Bocciata la risoluzione che voleva limitare l’intervento militare. Il voto spacca il Congresso mentre la tensione in Medio Oriente continua a salire.
Il Senato degli Stati Uniti ha respinto la risoluzione che avrebbe limitato i poteri militari del presidente Donald Trump nel conflitto con l’Iran. La proposta, sostenuta soprattutto dall’opposizione democratica, è stata bocciata con 53 voti contrari e 47 favorevoli, impedendo di fatto al Congresso di imporre restrizioni immediate all’azione militare della Casa Bianca.
La mozione chiedeva che eventuali operazioni armate contro Teheran venissero autorizzate esplicitamente dal Congresso, riaffermando il ruolo costituzionale del Parlamento nelle decisioni di guerra. Il voto, però, ha confermato la maggioranza favorevole alla linea dell’amministrazione, lasciando al presidente ampio margine di manovra nelle operazioni in corso.
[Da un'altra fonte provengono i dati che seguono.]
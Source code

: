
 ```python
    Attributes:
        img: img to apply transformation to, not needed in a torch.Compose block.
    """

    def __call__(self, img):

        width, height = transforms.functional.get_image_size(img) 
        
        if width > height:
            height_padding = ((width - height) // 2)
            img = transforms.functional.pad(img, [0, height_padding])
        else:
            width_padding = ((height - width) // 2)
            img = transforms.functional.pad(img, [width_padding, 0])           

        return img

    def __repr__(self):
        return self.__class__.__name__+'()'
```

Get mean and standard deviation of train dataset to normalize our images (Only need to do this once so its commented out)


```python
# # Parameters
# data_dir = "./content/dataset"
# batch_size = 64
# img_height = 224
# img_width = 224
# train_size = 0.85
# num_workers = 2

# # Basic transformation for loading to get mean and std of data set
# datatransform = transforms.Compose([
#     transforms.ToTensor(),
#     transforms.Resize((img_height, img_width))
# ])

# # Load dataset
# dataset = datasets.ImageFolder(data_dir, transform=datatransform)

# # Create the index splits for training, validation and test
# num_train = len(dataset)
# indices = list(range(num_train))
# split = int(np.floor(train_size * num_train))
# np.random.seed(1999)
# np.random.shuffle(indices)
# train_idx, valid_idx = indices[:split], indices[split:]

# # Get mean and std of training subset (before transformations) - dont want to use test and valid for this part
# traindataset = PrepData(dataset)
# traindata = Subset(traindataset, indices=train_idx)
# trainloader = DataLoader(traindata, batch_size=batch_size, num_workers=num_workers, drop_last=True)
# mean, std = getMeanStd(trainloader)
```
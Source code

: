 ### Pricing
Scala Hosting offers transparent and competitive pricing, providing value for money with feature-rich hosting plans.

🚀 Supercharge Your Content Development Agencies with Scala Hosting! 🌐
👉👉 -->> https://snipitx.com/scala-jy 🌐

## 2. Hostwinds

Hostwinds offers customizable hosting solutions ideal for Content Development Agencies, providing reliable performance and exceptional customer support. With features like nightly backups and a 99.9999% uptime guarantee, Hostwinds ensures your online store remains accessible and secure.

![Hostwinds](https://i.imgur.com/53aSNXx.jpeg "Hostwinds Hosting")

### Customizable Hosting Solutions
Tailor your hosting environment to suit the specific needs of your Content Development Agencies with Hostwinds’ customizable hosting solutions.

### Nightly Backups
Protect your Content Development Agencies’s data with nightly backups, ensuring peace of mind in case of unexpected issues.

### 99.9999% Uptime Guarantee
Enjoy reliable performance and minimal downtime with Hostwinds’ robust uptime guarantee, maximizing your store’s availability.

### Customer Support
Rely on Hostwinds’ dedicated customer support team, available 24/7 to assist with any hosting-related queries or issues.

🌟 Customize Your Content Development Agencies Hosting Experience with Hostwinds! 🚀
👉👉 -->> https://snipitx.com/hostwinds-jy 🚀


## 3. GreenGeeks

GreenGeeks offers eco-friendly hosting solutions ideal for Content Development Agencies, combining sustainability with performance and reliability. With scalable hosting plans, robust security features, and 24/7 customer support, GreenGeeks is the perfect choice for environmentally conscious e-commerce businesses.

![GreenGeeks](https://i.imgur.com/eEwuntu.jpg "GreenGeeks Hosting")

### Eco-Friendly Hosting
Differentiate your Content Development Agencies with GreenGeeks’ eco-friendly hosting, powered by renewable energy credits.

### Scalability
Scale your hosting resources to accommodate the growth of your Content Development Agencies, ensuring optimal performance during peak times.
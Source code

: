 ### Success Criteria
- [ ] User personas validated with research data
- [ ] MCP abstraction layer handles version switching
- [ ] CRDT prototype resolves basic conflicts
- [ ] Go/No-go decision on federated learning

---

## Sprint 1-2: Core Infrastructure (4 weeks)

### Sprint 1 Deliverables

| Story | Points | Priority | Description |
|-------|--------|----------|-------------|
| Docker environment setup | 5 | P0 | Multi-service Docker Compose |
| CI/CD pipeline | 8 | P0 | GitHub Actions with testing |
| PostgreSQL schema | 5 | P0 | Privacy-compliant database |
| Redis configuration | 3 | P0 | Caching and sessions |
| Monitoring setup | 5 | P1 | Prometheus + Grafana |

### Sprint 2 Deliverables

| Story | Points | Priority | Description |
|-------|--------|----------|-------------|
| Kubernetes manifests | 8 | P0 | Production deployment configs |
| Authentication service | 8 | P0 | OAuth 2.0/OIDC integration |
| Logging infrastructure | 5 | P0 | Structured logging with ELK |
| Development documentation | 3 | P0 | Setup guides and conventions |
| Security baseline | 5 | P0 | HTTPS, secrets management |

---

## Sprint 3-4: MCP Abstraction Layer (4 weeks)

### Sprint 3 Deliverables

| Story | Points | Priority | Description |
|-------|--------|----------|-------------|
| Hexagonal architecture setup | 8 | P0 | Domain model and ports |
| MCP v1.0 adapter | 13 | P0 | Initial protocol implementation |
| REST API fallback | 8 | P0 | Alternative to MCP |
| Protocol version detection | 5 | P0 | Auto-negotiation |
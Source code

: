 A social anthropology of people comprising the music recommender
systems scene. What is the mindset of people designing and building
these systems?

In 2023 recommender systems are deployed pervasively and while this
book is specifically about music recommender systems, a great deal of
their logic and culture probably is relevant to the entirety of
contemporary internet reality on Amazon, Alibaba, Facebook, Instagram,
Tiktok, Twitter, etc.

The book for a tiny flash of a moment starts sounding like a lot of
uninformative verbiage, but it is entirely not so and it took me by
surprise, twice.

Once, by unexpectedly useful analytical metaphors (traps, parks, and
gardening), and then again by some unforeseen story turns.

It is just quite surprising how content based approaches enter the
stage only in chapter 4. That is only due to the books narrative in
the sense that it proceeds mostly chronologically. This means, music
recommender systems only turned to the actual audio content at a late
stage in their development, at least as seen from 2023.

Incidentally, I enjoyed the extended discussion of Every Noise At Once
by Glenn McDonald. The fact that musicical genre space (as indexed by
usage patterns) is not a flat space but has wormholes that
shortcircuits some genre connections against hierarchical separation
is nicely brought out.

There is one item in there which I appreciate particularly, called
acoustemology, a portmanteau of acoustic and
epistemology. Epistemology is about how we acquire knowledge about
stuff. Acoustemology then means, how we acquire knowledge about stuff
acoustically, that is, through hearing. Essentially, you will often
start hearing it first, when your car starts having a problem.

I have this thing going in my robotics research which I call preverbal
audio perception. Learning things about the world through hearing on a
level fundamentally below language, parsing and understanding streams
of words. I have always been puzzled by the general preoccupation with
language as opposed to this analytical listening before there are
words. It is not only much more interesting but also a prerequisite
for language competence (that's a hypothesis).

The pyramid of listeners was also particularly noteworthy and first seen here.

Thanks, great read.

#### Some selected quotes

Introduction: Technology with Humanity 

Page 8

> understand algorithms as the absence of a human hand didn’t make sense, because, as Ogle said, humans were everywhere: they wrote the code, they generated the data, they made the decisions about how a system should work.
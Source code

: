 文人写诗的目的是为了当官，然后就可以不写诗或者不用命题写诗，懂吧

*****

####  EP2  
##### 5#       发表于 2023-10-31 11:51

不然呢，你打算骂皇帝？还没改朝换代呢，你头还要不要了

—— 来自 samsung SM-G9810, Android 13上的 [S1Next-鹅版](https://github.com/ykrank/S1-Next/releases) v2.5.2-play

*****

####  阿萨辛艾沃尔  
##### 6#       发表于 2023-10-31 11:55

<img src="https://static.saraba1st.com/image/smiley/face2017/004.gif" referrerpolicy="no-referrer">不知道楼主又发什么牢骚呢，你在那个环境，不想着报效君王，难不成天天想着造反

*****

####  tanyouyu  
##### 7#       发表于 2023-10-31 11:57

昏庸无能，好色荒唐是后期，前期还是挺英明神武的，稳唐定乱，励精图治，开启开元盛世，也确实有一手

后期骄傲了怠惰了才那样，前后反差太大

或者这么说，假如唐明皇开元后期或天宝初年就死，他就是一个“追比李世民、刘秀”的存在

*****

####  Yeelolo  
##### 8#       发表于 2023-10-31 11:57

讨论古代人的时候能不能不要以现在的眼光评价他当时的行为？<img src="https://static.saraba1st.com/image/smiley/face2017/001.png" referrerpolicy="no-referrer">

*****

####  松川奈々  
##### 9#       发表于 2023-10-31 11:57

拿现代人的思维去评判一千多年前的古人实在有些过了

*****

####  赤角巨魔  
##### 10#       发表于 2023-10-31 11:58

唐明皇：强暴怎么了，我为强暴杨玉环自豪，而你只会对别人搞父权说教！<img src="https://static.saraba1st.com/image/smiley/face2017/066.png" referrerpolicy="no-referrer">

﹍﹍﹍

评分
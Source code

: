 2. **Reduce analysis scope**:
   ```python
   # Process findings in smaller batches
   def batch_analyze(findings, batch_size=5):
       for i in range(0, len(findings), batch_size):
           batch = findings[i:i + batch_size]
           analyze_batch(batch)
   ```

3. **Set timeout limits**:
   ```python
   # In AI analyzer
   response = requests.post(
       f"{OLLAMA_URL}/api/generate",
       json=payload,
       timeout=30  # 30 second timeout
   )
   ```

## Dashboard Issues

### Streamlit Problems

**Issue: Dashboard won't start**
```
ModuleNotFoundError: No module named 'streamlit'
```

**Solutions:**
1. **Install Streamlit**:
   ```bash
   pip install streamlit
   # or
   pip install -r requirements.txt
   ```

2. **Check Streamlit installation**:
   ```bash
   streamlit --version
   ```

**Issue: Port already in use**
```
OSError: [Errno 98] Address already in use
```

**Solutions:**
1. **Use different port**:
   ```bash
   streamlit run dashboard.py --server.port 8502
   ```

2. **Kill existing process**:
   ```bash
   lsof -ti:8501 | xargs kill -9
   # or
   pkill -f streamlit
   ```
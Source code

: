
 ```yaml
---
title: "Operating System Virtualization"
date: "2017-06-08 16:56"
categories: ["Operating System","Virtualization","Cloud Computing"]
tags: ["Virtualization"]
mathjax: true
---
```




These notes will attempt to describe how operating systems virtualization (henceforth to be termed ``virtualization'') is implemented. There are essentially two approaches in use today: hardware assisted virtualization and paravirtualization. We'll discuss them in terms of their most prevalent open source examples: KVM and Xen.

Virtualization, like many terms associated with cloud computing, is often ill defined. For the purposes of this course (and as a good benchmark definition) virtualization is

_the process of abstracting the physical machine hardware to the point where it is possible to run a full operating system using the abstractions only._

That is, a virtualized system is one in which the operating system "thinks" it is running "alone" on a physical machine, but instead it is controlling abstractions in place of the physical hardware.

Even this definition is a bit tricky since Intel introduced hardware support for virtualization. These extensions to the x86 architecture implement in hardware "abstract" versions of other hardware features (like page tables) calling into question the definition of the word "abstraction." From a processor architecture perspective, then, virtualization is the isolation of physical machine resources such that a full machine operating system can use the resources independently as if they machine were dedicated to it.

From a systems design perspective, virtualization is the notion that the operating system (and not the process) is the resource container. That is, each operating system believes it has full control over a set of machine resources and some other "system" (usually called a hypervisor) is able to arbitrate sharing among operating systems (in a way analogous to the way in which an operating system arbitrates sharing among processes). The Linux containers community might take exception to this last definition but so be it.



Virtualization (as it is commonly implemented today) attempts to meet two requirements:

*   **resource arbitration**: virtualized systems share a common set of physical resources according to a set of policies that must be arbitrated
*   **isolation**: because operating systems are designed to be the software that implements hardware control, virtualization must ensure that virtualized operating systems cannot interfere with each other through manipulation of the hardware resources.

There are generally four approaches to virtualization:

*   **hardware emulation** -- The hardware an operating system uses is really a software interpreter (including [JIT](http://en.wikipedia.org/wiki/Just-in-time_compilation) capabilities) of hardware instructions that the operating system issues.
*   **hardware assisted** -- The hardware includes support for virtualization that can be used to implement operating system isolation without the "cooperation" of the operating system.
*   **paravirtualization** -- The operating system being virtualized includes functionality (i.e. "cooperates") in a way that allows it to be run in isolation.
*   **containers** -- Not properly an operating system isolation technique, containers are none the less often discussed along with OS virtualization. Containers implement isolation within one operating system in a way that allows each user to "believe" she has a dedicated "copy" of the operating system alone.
Un voto politico che divide Washington
Il dibattito in Senato ha mostrato una forte spaccatura politica. I repubblicani hanno in larga parte sostenuto l’operato della Casa Bianca, ritenendo necessario mantenere libertà operativa in una fase di tensione internazionale. Alcuni democratici, invece, hanno denunciato il rischio di un coinvolgimento militare prolungato senza il controllo diretto del Congresso.
Il risultato finale ha però bloccato l’iniziativa parlamentare e consolidato l’attuale strategia americana nella regione, dove le operazioni militari proseguono mentre cresce la pressione diplomatica internazionale.
Il contesto: una crisi regionale sempre più ampia
La decisione del Senato arriva mentre il conflitto tra Stati Uniti, Israele e Iran continua ad alimentare instabilità in tutto il Medio Oriente. Nelle ultime ore si registrano nuovi attacchi, incidenti navali e tensioni militari che coinvolgono diversi Paesi della regione, segnale di una crisi ormai estesa ben oltre i confini iraniani.
Il voto di Washington rappresenta quindi un passaggio politico decisivo: da un lato rafforza la posizione dell’amministrazione americana, dall’altro alimenta il confronto interno negli Stati Uniti sul ruolo del Congresso nelle decisioni di guerra.
La partita diplomatica resta aperta, ma il messaggio uscito dal Senato è chiaro: almeno per ora, la strategia militare della Casa Bianca non subirà limitazioni istituzionali.